Problem –
Below are records; reproduce exactly the lines from the first through the one containing "Data preprocessing is a data".
-- Source information follows --
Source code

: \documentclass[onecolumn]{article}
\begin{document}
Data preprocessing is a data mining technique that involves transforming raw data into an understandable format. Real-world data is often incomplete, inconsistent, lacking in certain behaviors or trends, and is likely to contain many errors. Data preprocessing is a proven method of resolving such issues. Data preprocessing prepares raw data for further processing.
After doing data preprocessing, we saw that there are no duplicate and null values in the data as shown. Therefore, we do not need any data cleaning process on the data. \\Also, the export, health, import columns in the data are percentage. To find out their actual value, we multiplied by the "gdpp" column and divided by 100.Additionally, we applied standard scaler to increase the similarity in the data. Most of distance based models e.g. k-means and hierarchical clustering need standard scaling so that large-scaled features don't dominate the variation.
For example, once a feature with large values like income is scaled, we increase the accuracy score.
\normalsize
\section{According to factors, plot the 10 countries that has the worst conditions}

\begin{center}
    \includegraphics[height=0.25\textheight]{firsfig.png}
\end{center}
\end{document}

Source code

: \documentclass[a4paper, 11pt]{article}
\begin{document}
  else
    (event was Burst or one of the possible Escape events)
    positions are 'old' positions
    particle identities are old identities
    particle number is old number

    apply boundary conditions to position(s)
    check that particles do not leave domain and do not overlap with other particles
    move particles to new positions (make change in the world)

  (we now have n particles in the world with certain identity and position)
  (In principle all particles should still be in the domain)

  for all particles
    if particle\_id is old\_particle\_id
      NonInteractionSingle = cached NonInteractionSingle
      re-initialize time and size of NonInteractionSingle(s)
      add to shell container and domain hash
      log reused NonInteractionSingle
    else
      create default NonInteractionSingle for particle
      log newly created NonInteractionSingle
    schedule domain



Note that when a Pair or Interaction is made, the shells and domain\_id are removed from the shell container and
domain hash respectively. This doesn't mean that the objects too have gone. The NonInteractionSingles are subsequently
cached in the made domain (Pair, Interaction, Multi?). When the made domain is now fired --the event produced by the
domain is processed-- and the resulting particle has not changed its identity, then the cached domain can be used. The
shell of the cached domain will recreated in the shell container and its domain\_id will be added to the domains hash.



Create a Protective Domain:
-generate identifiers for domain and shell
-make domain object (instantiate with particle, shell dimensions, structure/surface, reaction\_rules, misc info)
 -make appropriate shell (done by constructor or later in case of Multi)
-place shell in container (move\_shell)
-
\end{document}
-- Source information concluded --
Solved exercise –
Source code

: \documentclass[onecolumn]{article}
\begin{document}
Data preprocessing is a data mining technique that involves transforming raw data into an understandable format. Real-world data is often incomplete, inconsistent, lacking in certain behaviors or trends, and is likely to contain many errors. Data preprocessing is a proven method of resolving such issues. Data preprocessing prepares raw data for further processing.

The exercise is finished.